Top of DATASET RECORDS

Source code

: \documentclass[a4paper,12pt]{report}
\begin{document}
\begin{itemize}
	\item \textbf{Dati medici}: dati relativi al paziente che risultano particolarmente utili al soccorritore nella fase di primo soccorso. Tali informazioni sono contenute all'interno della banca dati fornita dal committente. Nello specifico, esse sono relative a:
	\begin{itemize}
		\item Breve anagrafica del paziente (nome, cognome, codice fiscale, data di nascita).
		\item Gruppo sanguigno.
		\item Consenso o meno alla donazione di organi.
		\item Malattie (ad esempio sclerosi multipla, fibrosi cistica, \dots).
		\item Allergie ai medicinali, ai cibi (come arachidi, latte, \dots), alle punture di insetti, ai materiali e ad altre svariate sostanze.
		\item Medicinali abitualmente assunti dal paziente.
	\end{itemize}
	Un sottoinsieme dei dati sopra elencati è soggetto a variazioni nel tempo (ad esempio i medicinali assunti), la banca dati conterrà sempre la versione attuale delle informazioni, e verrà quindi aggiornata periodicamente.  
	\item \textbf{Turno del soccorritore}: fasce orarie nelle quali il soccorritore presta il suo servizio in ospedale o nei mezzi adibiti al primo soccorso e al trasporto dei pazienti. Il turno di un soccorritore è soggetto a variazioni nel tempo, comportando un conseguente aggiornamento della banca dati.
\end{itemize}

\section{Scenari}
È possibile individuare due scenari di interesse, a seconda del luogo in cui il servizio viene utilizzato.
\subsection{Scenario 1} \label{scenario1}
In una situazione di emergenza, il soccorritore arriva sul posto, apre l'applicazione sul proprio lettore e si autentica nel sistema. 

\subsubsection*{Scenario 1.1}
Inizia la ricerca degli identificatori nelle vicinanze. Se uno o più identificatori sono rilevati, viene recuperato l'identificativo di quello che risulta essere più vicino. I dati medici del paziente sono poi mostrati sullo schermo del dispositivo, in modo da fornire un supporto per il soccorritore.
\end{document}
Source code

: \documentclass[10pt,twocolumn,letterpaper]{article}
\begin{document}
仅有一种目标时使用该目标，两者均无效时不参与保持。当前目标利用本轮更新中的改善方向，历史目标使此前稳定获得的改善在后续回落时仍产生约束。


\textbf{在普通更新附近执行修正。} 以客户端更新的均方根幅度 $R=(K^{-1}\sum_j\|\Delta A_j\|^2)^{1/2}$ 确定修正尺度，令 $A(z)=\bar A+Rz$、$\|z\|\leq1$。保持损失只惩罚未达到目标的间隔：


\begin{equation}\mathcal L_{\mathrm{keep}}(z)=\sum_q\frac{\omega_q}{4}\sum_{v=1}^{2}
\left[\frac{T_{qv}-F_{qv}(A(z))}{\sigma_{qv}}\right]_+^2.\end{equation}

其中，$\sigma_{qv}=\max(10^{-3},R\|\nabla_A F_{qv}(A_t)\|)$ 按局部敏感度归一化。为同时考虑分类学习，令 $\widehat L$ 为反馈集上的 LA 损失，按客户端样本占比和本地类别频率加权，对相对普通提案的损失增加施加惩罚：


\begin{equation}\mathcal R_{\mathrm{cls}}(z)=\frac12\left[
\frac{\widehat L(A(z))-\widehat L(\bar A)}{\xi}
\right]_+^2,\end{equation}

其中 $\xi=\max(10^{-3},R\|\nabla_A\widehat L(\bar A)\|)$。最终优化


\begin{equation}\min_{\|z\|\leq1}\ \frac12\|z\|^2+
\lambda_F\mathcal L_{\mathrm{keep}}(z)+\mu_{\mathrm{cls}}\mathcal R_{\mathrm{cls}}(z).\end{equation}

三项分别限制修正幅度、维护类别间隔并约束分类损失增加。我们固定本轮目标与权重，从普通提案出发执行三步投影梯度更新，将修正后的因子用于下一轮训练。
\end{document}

Bottom of DATASET RECORDS
Top of DATASET RECORDS

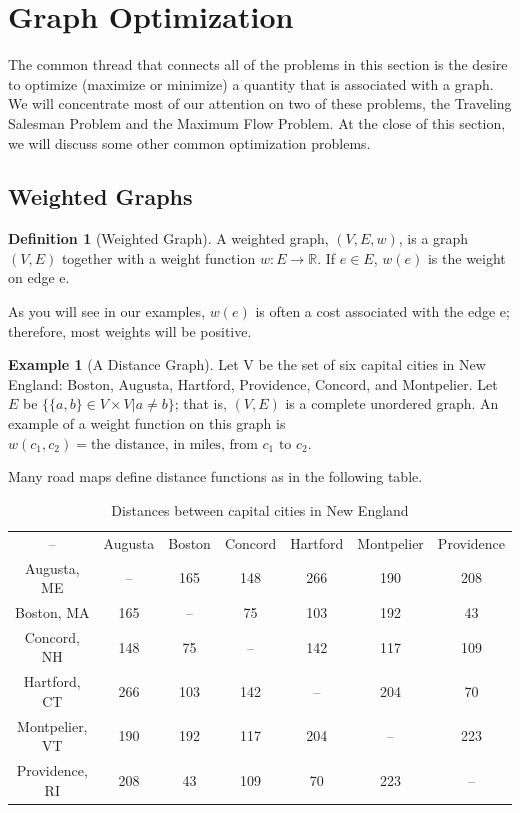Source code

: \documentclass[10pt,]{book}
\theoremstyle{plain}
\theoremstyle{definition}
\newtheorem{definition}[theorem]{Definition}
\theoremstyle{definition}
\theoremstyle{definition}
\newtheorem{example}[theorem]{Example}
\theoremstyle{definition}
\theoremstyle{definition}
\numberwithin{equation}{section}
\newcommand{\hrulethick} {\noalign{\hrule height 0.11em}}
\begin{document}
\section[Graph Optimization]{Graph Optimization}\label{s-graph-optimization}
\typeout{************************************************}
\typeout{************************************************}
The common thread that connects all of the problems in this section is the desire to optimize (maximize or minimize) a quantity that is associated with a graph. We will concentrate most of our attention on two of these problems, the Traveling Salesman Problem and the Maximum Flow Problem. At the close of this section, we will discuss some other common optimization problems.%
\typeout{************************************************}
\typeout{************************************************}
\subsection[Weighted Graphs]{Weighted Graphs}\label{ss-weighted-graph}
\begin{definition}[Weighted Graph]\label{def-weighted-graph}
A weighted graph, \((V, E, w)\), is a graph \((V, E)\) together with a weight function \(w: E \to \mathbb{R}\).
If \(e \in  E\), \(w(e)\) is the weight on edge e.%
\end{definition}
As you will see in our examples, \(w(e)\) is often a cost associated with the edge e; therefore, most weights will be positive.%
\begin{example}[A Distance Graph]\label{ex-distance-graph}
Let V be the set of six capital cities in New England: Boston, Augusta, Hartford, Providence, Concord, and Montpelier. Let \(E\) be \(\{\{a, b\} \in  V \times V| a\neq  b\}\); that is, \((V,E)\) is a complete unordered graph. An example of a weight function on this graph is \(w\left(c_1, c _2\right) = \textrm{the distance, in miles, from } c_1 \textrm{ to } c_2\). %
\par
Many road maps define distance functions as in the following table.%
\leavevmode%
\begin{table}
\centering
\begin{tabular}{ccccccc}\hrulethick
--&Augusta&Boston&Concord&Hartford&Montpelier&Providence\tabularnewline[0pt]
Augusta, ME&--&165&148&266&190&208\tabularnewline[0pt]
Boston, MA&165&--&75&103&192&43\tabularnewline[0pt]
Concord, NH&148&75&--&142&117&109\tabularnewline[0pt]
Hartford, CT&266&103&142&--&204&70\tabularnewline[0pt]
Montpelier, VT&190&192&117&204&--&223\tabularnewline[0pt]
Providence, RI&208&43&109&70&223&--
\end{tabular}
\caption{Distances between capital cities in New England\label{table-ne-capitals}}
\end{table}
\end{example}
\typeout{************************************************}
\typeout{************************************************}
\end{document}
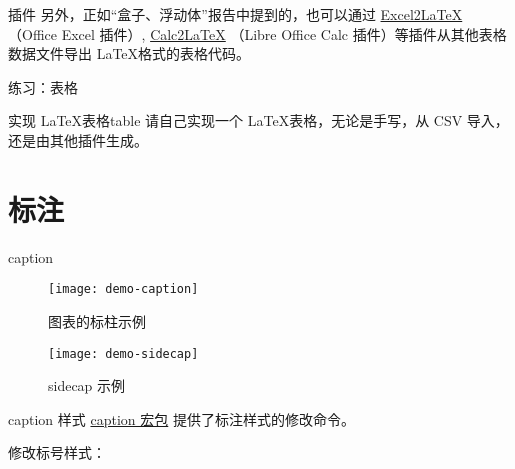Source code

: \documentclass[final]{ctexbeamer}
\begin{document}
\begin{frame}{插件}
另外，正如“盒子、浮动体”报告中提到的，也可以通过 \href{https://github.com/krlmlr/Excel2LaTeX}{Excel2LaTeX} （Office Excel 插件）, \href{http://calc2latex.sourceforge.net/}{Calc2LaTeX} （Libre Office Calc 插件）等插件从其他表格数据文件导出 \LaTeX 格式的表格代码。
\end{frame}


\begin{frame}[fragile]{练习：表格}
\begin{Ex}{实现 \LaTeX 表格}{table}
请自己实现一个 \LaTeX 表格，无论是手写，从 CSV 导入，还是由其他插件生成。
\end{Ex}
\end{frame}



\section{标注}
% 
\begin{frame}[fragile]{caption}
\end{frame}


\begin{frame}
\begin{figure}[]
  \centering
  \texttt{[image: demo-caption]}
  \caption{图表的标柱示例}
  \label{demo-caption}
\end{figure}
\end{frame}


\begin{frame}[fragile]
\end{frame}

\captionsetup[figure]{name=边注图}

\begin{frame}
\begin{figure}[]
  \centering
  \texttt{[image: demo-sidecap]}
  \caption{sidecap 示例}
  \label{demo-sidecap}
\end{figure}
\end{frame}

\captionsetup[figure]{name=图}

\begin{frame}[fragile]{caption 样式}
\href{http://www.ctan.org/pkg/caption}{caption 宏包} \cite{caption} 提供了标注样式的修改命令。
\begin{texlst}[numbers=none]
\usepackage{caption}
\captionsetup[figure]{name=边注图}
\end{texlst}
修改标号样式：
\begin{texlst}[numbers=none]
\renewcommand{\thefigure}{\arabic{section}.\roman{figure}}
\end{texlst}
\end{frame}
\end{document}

Bottom of DATASET RECORDS

ASSIGNMENT
Return each line of the listing that holds the string "banca".

RESULT
	\item \textbf{Dati medici}: dati relativi al paziente che risultano particolarmente utili al soccorritore nella fase di primo soccorso. Tali informazioni sono contenute all'interno della banca dati fornita dal committente. Nello specifico, esse sono relative a:
	Un sottoinsieme dei dati sopra elencati è soggetto a variazioni nel tempo (ad esempio i medicinali assunti), la banca dati conterrà sempre la versione attuale delle informazioni, e verrà quindi aggiornata periodicamente.  
	\item \textbf{Turno del soccorritore}: fasce orarie nelle quali il soccorritore presta il suo servizio in ospedale o nei mezzi adibiti al primo soccorso e al trasporto dei pazienti. Il turno di un soccorritore è soggetto a variazioni nel tempo, comportando un conseguente aggiornamento della banca dati.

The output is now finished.